> [What is needed]: Exactly and only the lines from the first entry through the line with "العام الميلادي: 1175</h5>" should be copied, both ends included, with no pictures.

Dataset entries:
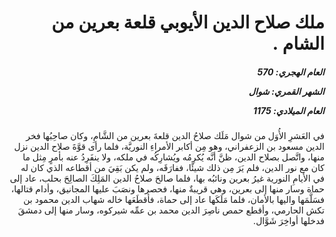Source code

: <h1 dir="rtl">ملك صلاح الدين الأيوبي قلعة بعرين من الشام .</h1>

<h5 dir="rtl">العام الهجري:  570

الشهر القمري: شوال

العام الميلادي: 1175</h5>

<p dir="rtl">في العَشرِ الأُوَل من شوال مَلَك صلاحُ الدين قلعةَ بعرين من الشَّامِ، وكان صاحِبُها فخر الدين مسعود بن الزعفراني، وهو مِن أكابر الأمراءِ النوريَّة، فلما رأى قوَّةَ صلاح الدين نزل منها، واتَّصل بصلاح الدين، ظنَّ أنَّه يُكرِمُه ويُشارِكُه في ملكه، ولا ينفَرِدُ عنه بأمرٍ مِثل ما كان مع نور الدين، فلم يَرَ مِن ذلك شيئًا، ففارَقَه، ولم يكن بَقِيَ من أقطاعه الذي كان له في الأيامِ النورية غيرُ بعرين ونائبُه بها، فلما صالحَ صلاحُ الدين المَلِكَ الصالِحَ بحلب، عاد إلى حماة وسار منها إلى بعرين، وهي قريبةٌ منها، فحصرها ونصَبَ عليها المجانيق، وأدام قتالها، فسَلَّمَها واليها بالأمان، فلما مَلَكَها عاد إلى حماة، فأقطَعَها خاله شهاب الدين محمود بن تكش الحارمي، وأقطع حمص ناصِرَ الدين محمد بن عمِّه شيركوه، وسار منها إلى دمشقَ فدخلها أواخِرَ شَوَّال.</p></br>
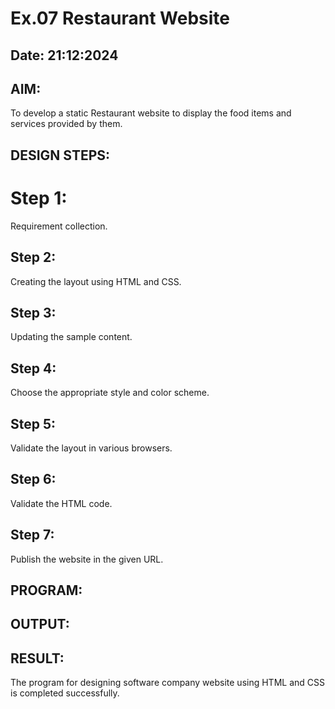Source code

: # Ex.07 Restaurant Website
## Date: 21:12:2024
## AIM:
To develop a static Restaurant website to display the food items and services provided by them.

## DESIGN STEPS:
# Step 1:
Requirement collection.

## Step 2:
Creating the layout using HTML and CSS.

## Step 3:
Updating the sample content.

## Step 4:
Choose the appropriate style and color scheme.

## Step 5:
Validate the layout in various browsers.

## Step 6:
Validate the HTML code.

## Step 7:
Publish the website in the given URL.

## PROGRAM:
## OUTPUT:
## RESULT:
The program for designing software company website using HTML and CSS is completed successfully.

> [Reply]:
Source code

: <h1 dir="rtl">ملك صلاح الدين الأيوبي قلعة بعرين من الشام .</h1>

<h5 dir="rtl">العام الهجري:  570

الشهر القمري: شوال

العام الميلادي: 1175</h5>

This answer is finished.